Le bâtiment NKK construit en 1921, fut le premier né d'une grande série que connût cette décennie de prospérité. Si ce n'est peut-être pas le plus éblouissant des joyaux qui fleurirent, il n'en reste pas moins une réalisation sophistiquée, dans un style éclectique, typique des conceptions de Lester, Johnson & Morriss.
Le désormais légendaire restaurant M on the Bund
La compagnie NKK dut arrêter ses opérations quand la guerre de résistance contre l'agression japonaise (1937-1945) éclata. China Merchants Steam Navigation Co reprit le bâtiment en 1945, après la capitulation japonaise. Le bâtiment fut utilisé plus tard par le Bureau de gestion du port de Shanghai. Huaxia Bank ouvrit également une agence bancaire au rez de chaussée.
Mais c'est la restauratrice australienne Michelle Garnaut qui en visitant pour la première fois le bâtiment en 1998 eut l'idée de génie de réhabiliter le bâtiment pour en faire un lieu de référence à Shanghai.

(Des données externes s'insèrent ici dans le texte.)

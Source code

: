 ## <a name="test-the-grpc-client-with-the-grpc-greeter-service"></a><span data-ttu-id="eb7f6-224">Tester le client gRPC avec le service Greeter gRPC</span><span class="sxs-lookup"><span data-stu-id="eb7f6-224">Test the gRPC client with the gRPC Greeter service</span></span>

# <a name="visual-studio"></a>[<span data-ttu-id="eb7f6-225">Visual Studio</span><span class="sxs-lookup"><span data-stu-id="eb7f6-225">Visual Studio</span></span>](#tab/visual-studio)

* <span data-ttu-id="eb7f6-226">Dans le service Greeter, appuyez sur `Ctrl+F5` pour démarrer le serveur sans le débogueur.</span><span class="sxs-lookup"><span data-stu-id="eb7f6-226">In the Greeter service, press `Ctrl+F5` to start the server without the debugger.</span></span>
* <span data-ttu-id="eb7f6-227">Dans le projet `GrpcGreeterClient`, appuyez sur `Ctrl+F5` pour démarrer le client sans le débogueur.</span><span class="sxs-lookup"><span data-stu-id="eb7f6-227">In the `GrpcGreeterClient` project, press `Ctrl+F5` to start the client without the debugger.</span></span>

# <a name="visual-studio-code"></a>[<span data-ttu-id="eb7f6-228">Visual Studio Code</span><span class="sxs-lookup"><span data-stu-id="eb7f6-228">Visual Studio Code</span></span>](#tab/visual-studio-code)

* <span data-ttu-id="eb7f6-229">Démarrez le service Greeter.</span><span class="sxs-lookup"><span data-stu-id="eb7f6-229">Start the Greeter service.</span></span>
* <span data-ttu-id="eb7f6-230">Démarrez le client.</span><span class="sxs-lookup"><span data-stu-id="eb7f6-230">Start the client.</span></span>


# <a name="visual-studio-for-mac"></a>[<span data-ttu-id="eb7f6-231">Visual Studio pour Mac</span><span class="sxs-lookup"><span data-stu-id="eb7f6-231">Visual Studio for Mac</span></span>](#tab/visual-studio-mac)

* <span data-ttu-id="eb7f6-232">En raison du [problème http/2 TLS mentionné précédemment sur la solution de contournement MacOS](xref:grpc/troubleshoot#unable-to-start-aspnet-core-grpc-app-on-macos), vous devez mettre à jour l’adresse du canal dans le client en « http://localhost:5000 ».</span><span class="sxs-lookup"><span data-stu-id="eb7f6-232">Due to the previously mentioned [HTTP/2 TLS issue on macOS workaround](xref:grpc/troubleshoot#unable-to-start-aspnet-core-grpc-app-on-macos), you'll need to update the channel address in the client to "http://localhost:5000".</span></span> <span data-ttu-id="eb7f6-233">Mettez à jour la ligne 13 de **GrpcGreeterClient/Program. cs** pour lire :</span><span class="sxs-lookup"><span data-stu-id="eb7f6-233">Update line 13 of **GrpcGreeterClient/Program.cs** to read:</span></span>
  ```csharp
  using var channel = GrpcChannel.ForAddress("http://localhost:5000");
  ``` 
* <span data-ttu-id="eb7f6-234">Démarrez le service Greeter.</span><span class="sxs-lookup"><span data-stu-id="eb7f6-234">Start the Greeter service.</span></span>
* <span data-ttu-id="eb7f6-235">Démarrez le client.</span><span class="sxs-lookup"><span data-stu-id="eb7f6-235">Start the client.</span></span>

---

«Il y avait de beaux parquets, des plafonds moulurés, toujours fantastiques», se souvient-elle lors de sa première visite à l'immeuble en Janvier 1998. "Nous avons dû monter les sept étages à pied car les ascenseurs ne fonctionnaient pas. J'ai ouvert une petite porte et il y avait la terrasse. Oh mon Dieu! En 1998, il y avait très peu d'endroits où l'on pouvait se tenir ainsi en terrasse et admirer une telle vue. C'était une position remarquable et une occasion immanquable pour faire quelque chose d'intéressant. " Malgré les mises en garde sur la fait que personne de sophistiqué n'irait au Bund et qu'il était impensable d'ouvrir un restaurant à plus de 5 minutes des grands hotels, Michelle Garnaut garda le cap et ouvra en 1999 son restaurant M on the Bund sur le toit. Ce fut un énorme succès.
M on the Bund ouvra ensuite la voie à nombre d'autres projets de restaurants et lieux culturels sur le Bund, mais reste LA référence. En Juin 2006, M on the Bund ouvrit le Bar Glamour dans le même bâtiment.